What he looked was delicious, his hair just long enough to flip up in curls above his ears and his neck. His ubiquitous white T-shirt stretched across his broad shoulders, and it had shrunk just enough that it exposed the bottom of the tattoo on his bicep, the boots and the barrel of the rifle. He wore jeans that hugged his narrow hips, and hiking boots. His usual uniform.

“You don’t have a hat or a sash with your medals or anything?”

He set his jaw. “I’m not digging that shit out.”

“Well, then, just you. Come on. They’re going to be getting ready to go soon. You need to get out there. We want to honor you.”

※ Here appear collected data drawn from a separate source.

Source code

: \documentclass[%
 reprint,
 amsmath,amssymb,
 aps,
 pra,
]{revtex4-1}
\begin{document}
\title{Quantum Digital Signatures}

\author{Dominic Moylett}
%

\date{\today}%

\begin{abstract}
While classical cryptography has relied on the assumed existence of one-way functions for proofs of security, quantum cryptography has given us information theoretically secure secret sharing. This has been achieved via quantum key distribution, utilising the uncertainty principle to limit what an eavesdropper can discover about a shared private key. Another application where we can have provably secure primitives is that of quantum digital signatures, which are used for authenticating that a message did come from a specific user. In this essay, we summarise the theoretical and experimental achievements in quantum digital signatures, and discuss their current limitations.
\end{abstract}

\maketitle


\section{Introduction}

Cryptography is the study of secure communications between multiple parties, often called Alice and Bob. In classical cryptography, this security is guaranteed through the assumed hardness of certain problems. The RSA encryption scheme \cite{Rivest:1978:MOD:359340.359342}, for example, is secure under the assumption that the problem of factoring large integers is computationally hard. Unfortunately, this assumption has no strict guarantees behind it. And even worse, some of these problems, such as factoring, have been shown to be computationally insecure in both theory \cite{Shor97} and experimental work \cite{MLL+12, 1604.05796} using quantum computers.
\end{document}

He grunted. “Gerry was the one we should be honoring. He was the hero.”

She drew in a breath. She knew only a little about that day when Gerry died, but she knew that Quinn hadn’t left his friend’s side until the body was recovered. Of course he wouldn’t want to remember that. Of course he wouldn’t see himself as a hero for that. She rested her hand over his tattoo, the one she’d never seen all of, but the one that she knew was a memorial to Gerry, empty boots, a gun buried in the ground between them, with a helmet resting on the butt.

“Okay. I won’t push.”

He snorted.

“I won’t. This is me, walking away. See? Out the door.” She held it for a moment and he followed, as if to make sure she made good on her word. “Down the steps.”

He stayed where he was.




What the hell was he doing? The trailer with the vets on it wasn’t hard to find. It had more crepe paper than the rest of the floats combined, and flags flying from each corner, and the emblem of each branch of the service hand drawn on poster board. He paused for a moment to inspect the detail included. Not too bad.

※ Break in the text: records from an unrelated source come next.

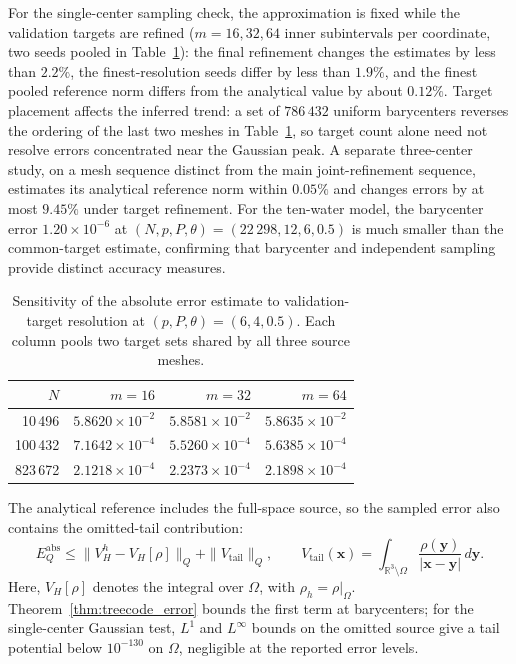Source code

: \documentclass[a4paper,pdflatex,sn-mathphys-num]{sn-jnl}
\theoremstyle{thmstyleone}
\begin{document}
For the single-center sampling check, the approximation is fixed while the validation targets are refined ($m=16,32,64$ inner subintervals per coordinate, two seeds pooled in Table~\ref{tab:target_refinement}): the final refinement changes the estimates by less than $2.2\%$, the finest-resolution seeds differ by less than $1.9\%$, and the finest pooled reference norm differs from the analytical value by about $0.12\%$. Target placement affects the inferred trend: a set of $786\,432$ uniform barycenters reverses the ordering of the last two meshes in Table~\ref{tab:target_refinement}, so target count alone need not resolve errors concentrated near the Gaussian peak. A separate three-center study, on a mesh sequence distinct from the main joint-refinement sequence, estimates its analytical reference norm within $0.05\%$ and changes errors by at most $9.45\%$ under target refinement. For the ten-water model, the barycenter error $1.20\times10^{-6}$ at $(N,p,P,\theta)=(22\,298,12,6,0.5)$ is much smaller than the common-target estimate, confirming that barycenter and independent sampling provide distinct accuracy measures.

\begin{table}[htbp]
\centering
\caption{Sensitivity of the absolute error estimate to validation-target resolution at $(p,P,\theta)=(6,4,0.5)$. Each column pools two target sets shared by all three source meshes.}
\label{tab:target_refinement}
\begin{tabular}{rrrr}
\toprule
$N$ & $m=16$ & $m=32$ & $m=64$\\
\midrule
10\,496  & $5.8620\times10^{-2}$ & $5.8581\times10^{-2}$ & $5.8635\times10^{-2}$\\
100\,432 & $7.1642\times10^{-4}$ & $5.5260\times10^{-4}$ & $5.6385\times10^{-4}$\\
823\,672 & $2.1218\times10^{-4}$ & $2.2373\times10^{-4}$ & $2.1898\times10^{-4}$\\
\bottomrule
\end{tabular}
\end{table}

The analytical reference includes the full-space source, so the sampled error also contains the omitted-tail contribution:
\[
E_Q^{\mathrm{abs}}\leq
\|V_H^h-V_H[\rho]\|_Q+\|V_{\mathrm{tail}}\|_Q,
\qquad
V_{\mathrm{tail}}(\mathbf x)=
\int_{\mathbb R^3\setminus\Omega}
\frac{\rho(\mathbf y)}{|\mathbf x-\mathbf y|}\,d\mathbf y.
\]
Here, $V_H[\rho]$ denotes the integral over $\Omega$, with $\rho_h=\rho|_\Omega$. Theorem~\ref{thm:treecode_error} bounds the first term at barycenters; for the single-center Gaussian test, $L^1$ and $L^\infty$ bounds on the omitted source give a tail potential below $10^{-130}$ on $\Omega$, negligible at the reported error levels.
\end{document}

It also was the one with a bunch of gray-haired guys, most wearing VFW caps. A couple guys had POW emblems, which made him feel very small. But every man grinned when he approached, wearing his camouflage Army cap low over his eyes, the only thing he hadn’t packed away, never to be seen again. One of the old guys held out a hand, like he needed help getting onto the trailer, and he sat as far in the center as he could get, away from the attention of the crowd.